(Saved entries)

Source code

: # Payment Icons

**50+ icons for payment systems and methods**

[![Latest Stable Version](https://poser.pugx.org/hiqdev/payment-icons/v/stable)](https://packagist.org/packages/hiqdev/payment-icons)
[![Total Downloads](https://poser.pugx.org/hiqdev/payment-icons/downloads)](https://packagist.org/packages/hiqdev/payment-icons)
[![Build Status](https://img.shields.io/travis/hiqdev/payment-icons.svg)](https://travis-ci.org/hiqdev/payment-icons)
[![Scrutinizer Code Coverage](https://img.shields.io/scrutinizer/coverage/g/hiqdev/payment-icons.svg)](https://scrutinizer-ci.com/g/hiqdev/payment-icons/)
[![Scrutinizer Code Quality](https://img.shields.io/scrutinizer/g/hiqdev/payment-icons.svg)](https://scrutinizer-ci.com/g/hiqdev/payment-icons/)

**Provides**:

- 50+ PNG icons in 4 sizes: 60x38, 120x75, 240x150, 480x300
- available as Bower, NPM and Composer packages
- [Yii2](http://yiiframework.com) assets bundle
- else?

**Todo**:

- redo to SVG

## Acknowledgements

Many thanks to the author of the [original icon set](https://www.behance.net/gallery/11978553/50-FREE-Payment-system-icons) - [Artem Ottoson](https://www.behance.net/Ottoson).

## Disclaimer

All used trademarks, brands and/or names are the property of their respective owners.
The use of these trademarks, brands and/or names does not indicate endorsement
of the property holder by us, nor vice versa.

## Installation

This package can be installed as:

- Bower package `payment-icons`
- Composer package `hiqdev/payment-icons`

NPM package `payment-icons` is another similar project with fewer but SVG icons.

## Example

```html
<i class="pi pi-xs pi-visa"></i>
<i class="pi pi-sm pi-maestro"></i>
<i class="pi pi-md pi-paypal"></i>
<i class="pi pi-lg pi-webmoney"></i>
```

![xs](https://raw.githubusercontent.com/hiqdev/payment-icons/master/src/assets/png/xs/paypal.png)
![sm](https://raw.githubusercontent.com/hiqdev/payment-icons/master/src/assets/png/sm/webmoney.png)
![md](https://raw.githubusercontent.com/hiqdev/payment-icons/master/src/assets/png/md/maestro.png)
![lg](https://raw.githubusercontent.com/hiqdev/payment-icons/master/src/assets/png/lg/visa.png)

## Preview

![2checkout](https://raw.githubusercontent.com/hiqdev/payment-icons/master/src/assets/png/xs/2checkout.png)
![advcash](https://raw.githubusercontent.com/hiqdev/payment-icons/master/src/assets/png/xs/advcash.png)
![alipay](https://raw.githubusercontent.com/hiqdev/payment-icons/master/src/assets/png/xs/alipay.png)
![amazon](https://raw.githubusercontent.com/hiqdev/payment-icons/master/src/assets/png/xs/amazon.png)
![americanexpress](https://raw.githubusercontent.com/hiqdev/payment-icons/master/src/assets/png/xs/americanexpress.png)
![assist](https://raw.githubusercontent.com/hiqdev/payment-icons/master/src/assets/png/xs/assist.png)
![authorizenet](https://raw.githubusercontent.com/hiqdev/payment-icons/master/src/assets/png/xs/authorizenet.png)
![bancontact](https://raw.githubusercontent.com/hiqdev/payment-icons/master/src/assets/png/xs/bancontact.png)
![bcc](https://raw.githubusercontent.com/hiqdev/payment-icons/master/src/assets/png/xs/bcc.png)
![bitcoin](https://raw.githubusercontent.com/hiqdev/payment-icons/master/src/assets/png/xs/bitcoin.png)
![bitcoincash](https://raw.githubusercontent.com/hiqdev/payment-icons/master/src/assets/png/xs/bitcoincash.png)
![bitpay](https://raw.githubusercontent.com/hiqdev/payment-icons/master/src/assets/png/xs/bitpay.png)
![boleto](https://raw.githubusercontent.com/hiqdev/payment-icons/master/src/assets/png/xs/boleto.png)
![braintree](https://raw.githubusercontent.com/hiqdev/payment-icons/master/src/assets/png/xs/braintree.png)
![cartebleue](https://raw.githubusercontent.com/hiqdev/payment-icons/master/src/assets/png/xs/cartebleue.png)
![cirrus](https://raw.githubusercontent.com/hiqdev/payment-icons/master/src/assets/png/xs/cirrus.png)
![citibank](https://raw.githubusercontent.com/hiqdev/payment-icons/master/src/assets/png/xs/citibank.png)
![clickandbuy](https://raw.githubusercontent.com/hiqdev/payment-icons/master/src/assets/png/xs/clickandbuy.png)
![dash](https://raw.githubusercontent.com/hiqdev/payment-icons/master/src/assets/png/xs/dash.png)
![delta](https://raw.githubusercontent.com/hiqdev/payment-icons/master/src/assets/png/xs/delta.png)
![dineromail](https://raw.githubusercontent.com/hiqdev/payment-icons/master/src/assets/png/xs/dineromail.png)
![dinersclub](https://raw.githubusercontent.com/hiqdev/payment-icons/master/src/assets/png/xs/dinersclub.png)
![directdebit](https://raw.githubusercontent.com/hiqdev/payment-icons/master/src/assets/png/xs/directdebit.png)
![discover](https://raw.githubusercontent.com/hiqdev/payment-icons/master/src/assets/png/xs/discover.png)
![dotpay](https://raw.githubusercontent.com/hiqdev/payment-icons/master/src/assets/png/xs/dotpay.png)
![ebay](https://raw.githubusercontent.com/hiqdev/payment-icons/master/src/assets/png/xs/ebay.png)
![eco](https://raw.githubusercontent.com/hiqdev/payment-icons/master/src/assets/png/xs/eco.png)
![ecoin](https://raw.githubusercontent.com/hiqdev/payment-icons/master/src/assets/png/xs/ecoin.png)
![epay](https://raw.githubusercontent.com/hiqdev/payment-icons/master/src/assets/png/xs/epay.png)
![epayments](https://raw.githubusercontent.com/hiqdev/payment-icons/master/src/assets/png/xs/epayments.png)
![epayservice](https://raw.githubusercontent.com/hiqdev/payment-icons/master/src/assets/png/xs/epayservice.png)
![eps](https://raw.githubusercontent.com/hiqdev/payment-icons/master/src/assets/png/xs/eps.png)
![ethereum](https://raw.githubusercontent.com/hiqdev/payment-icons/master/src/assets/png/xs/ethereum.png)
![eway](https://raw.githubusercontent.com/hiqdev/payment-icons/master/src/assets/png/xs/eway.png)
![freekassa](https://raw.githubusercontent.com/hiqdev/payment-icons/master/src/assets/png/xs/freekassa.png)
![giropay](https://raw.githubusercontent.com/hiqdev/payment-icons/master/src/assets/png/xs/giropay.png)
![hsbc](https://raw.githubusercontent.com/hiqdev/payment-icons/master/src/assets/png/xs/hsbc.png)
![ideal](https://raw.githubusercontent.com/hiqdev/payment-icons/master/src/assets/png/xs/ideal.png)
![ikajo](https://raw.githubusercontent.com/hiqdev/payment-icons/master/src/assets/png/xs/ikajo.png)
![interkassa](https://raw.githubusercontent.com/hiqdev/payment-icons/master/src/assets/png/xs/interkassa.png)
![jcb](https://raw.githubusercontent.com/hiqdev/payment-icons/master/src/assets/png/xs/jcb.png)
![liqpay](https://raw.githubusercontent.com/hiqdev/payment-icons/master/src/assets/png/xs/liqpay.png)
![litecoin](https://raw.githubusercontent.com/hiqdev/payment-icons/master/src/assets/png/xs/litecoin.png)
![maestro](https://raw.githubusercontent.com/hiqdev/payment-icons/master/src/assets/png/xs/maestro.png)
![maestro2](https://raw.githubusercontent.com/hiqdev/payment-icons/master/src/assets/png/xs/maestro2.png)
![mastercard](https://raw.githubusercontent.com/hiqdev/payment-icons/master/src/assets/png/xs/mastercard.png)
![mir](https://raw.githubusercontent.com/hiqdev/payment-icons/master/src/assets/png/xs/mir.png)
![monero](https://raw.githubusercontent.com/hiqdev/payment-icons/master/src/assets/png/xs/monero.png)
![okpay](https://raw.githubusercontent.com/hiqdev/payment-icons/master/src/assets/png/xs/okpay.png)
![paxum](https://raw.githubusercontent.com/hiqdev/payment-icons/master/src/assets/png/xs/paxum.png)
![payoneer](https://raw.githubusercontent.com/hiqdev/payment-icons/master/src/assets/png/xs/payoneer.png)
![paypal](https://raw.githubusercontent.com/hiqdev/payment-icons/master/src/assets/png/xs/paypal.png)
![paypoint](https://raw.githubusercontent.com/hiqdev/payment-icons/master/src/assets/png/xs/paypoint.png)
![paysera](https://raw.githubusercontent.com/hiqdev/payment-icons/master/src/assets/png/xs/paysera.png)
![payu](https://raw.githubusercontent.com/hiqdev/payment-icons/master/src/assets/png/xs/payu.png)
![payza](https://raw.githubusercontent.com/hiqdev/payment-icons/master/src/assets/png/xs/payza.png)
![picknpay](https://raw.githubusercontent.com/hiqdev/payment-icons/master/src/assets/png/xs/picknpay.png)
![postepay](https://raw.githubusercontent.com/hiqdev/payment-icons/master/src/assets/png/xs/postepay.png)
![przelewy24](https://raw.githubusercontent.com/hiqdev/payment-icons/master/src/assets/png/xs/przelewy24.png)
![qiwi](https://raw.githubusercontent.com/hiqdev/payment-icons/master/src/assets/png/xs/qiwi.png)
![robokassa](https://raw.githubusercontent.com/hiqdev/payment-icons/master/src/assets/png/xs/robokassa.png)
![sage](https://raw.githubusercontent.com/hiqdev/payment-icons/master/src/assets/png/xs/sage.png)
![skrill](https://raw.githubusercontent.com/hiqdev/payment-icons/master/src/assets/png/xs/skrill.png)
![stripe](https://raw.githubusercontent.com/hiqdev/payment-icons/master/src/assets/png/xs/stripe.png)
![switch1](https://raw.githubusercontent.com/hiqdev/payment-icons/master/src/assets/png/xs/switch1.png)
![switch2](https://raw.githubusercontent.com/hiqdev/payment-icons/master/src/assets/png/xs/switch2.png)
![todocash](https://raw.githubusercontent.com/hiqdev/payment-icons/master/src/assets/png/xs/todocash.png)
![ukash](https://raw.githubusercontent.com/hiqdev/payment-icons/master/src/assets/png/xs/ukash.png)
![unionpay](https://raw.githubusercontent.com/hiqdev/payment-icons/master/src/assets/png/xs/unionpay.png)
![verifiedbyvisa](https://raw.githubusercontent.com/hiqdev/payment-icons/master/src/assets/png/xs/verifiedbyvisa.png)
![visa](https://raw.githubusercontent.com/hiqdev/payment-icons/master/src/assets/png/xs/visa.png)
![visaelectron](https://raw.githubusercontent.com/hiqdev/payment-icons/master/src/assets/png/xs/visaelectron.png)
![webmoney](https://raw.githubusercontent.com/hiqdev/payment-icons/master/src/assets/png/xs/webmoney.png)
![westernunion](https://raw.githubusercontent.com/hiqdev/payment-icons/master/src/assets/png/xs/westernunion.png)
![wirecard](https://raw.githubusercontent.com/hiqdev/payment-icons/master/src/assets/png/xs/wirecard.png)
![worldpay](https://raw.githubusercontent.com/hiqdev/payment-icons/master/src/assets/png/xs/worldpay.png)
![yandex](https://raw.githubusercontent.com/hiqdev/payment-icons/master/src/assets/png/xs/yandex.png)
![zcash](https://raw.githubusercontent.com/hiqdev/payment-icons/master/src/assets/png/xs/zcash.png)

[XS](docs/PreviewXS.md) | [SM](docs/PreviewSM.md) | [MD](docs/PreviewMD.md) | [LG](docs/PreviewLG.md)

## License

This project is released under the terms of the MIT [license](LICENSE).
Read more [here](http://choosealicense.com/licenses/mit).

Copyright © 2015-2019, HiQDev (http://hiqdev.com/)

**Your objective:**
When a line in the data above contains the string "paypal", copy that line.

**Written reply:**
<i class="pi pi-md pi-paypal"></i>
![xs](https://raw.githubusercontent.com/hiqdev/payment-icons/master/src/assets/png/xs/paypal.png)
![paypal](https://raw.githubusercontent.com/hiqdev/payment-icons/master/src/assets/png/xs/paypal.png)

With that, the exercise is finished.